NameSilo is accredited by ICANN and currently has over 30,000 customers from 177 different countries making payment flexibility critically important.
Bitcoin has no central authority and is available to anyone. Within minutes of offering Bitcoin, the first Bitcoin transaction occurred on NameSilo.
“Bitcoin’s track record for offering universally secure and flexible payments really got our attention,” said Michael McCallister, another one of NameSilo’s co-founders. “It is frustrating for us as a company to tell certain customers that we cannot offer services to them due to payment option limitations they may experience, due to where they reside or personal preference. Accepting Bitcoin will allow us to make domain registration available to many people who previously were unable to get a domain.”
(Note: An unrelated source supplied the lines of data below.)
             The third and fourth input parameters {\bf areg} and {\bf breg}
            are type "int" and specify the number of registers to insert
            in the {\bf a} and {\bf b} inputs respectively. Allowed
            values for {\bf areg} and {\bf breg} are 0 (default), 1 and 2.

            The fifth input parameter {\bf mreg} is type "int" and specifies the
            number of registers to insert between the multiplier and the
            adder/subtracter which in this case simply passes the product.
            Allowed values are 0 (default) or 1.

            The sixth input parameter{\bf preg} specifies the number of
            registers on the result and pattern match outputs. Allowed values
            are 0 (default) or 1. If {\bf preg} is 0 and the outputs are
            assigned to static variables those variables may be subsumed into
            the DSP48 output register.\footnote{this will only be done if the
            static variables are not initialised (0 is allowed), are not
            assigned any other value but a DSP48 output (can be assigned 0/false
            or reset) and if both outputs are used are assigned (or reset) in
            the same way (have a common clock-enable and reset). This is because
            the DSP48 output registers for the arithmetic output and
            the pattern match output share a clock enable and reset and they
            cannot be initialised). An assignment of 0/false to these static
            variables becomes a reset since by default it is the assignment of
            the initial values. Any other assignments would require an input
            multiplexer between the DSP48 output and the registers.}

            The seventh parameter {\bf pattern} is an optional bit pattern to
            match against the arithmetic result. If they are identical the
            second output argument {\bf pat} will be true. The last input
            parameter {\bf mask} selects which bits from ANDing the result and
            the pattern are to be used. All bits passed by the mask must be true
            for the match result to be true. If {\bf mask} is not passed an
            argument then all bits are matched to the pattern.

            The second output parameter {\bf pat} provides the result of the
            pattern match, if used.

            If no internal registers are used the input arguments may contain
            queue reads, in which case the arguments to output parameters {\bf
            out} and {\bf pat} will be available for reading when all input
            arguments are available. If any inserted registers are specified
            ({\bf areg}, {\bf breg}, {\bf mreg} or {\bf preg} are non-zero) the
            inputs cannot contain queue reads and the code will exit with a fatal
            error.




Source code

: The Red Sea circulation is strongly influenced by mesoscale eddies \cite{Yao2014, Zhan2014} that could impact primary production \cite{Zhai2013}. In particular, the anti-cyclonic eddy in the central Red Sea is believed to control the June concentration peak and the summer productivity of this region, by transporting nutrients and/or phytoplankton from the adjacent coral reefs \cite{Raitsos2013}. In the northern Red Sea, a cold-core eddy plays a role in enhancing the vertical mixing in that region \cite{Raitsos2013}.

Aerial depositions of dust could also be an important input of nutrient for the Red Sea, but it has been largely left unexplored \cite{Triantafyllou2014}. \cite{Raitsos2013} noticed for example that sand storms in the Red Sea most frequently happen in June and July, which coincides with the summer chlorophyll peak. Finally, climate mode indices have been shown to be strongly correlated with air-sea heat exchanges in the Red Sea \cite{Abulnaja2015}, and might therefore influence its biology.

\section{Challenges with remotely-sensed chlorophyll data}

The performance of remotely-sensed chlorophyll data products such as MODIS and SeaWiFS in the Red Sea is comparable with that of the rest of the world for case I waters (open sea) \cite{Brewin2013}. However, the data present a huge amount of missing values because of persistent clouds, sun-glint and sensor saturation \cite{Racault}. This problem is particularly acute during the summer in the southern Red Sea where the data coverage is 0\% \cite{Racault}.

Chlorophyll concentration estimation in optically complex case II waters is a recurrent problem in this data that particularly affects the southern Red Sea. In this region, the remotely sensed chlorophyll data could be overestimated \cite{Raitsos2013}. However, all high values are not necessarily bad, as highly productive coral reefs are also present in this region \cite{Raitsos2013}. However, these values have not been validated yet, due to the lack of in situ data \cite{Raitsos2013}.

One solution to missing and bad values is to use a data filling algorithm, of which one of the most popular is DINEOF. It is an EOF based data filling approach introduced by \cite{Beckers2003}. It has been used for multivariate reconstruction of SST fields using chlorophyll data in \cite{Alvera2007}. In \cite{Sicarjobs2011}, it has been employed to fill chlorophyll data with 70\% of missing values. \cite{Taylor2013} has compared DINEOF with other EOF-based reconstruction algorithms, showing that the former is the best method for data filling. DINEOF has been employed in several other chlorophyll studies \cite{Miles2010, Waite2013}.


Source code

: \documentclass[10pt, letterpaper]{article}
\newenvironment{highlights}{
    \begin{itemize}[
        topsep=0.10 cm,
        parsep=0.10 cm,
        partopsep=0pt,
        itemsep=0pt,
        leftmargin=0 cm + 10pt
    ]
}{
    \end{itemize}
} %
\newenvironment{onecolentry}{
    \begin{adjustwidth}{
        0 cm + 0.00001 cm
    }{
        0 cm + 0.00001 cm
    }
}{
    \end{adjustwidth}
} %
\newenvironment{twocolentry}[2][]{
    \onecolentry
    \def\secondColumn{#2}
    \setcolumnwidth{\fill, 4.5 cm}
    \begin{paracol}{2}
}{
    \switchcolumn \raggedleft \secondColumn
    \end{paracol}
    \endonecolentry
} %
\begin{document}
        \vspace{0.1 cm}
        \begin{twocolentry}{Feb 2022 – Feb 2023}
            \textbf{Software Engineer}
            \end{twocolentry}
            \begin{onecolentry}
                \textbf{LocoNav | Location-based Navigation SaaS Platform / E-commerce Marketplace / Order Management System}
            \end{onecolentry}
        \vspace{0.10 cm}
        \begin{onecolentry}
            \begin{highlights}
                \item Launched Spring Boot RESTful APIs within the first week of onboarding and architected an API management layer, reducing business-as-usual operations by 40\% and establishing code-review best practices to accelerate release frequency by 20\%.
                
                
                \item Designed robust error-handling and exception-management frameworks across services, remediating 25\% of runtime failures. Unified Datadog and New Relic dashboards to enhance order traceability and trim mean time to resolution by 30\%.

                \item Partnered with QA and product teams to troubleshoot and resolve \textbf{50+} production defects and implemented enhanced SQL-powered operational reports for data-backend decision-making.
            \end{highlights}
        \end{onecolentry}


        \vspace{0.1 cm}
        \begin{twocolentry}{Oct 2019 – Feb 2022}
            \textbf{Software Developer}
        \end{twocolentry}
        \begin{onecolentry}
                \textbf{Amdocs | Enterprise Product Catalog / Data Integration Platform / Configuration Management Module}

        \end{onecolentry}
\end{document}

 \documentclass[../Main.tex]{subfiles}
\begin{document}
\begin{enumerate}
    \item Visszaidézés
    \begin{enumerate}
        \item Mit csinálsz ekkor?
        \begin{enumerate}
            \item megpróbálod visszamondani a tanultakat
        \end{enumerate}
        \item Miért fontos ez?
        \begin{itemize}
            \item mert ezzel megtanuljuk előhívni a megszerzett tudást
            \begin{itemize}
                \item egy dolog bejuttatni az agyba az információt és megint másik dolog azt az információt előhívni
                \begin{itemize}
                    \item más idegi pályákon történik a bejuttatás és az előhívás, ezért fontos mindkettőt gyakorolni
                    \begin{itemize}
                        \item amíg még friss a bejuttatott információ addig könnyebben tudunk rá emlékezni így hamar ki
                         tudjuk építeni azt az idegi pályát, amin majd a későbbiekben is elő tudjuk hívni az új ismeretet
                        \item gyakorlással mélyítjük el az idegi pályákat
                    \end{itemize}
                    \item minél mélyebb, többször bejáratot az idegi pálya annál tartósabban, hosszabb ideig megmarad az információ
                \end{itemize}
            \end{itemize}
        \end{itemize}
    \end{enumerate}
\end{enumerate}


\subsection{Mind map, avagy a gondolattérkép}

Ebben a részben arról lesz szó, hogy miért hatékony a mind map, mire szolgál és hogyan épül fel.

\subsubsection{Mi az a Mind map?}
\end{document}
NameSilo announced a few days earlier that it also began accepting Google Wallet payments. Google Wallet is currently available in 161 countries.
George Kirikos says
EasyDNS started accepting Bitcoin in April 2013:
http://blog.easydns.org/2013/04/16/we-now-accept-bitcoin-as-a-payment-method/
Technically speaking, NameCheap is just a reseller of eNom, so that means EasyDNS might have been the first true registrar to accept Bitcoin (not sure if other small registrars were before EasyDNS).
George Kirikos says
Just to be more precise, NameCheap *does* have an ICANN accreditation. Although, as of September 2013 (the most recent VeriSign monthly report), only 24 .com domains were registered with that accreditation (most are via the reseller relationship with eNom).
Mark Jeftovic says
Oh well.
Mark Jeftovic says
But Namesilo is definitely not the second. We were.
infodudeDOTit says
This news story was about NameSilo, NOT Namecheap.
NameSilo is NOT part of eNom.
NameCheap and NameSilo are totally different comapnies.
NameSilo are independent.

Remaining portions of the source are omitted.